### PROBLEM DETAILS
Find the line with "3 & , 2 * N < V \leq 3 * N" in the entries below. Repeat it, every following line, and the line with "caminos especiales, que", exactly and with nothing added.
[Start of section]
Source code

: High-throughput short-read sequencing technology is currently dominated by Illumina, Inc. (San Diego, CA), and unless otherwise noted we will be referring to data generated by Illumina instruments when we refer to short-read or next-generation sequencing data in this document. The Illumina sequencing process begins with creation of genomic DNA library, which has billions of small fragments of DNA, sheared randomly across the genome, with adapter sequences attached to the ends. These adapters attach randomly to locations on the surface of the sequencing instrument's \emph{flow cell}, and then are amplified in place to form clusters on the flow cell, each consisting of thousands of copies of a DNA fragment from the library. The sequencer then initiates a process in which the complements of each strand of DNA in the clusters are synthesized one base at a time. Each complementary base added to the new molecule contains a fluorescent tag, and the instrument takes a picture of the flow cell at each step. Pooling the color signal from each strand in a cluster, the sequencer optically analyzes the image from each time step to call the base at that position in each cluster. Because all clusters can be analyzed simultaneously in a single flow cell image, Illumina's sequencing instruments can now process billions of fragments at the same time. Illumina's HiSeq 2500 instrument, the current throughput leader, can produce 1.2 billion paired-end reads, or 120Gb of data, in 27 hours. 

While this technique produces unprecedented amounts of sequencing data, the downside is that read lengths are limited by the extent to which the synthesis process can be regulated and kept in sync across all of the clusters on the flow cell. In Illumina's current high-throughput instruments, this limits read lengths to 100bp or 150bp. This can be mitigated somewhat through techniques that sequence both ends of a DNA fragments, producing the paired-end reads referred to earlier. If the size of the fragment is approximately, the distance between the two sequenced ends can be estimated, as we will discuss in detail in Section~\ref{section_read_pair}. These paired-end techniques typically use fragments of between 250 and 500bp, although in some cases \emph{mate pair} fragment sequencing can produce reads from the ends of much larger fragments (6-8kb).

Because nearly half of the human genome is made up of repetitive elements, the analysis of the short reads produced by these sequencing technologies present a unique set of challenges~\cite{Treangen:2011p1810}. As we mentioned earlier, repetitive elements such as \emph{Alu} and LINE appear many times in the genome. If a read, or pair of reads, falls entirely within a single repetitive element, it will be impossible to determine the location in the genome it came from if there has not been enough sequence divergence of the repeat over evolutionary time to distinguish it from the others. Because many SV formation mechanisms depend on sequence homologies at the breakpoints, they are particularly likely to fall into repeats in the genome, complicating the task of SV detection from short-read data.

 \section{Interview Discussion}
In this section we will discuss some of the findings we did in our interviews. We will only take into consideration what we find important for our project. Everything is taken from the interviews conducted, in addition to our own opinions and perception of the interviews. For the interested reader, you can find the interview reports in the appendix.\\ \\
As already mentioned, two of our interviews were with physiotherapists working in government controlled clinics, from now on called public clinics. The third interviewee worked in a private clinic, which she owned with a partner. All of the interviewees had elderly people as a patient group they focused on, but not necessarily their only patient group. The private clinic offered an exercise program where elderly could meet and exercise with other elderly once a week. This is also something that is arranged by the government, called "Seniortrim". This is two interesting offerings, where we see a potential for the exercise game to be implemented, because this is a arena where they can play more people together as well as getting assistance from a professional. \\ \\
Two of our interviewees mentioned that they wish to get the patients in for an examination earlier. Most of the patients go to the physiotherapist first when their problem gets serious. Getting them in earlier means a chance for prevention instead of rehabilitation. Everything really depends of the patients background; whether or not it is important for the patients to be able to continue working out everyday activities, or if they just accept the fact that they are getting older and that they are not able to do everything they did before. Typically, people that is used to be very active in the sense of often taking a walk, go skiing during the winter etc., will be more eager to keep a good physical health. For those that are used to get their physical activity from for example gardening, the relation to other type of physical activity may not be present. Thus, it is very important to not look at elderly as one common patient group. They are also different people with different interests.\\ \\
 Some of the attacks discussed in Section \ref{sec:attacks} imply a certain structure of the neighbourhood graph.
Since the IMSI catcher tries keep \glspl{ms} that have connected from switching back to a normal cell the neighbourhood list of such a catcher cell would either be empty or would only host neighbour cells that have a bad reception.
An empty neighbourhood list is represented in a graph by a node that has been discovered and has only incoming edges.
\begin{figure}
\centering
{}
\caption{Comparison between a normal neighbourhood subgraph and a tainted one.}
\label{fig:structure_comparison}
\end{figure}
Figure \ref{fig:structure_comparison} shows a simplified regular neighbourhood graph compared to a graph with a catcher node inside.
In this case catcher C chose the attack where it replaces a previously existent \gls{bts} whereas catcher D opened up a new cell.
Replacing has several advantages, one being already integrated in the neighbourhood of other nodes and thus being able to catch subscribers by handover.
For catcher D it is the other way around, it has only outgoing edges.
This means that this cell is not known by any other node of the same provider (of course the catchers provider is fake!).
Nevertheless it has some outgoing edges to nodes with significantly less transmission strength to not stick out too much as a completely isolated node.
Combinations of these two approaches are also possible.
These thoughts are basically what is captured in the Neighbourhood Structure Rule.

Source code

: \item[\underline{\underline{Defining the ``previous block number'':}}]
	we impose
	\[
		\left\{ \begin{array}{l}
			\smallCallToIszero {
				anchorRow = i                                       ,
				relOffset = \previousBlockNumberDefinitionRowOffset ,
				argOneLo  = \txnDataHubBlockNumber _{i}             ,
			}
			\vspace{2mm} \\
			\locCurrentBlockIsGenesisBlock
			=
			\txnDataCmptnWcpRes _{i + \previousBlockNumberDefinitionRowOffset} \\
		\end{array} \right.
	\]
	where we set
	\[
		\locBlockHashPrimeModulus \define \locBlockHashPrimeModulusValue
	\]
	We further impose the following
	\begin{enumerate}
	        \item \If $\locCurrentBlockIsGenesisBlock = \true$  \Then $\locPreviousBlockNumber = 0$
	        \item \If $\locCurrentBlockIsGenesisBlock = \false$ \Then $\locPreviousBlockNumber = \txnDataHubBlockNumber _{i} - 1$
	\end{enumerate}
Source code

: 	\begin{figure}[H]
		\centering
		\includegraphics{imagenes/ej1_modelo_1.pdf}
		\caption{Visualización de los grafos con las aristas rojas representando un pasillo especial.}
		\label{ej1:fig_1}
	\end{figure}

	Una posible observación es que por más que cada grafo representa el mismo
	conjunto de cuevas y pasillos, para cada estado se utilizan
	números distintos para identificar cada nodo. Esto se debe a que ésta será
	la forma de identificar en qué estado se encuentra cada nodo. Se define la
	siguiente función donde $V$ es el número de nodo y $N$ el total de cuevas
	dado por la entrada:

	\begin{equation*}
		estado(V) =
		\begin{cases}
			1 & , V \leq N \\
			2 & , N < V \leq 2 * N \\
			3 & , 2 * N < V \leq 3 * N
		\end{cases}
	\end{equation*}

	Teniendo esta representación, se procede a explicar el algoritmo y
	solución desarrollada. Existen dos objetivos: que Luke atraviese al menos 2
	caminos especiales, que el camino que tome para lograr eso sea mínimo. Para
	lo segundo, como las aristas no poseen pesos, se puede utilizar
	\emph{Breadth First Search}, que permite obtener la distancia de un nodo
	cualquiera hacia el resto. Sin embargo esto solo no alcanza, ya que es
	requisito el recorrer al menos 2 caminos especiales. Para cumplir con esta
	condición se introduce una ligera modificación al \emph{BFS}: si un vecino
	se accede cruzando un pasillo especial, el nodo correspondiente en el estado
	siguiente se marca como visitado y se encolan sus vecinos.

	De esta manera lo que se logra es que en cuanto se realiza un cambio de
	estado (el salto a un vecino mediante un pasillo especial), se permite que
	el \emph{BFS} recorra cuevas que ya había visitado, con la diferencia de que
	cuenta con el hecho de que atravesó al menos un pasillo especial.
[End of section]
### TASK RESULT
			3 & , 2 * N < V \leq 3 * N
		\end{cases}
	\end{equation*}

	Teniendo esta representación, se procede a explicar el algoritmo y
	solución desarrollada. Existen dos objetivos: que Luke atraviese al menos 2
	caminos especiales, que el camino que tome para lograr eso sea mínimo. Para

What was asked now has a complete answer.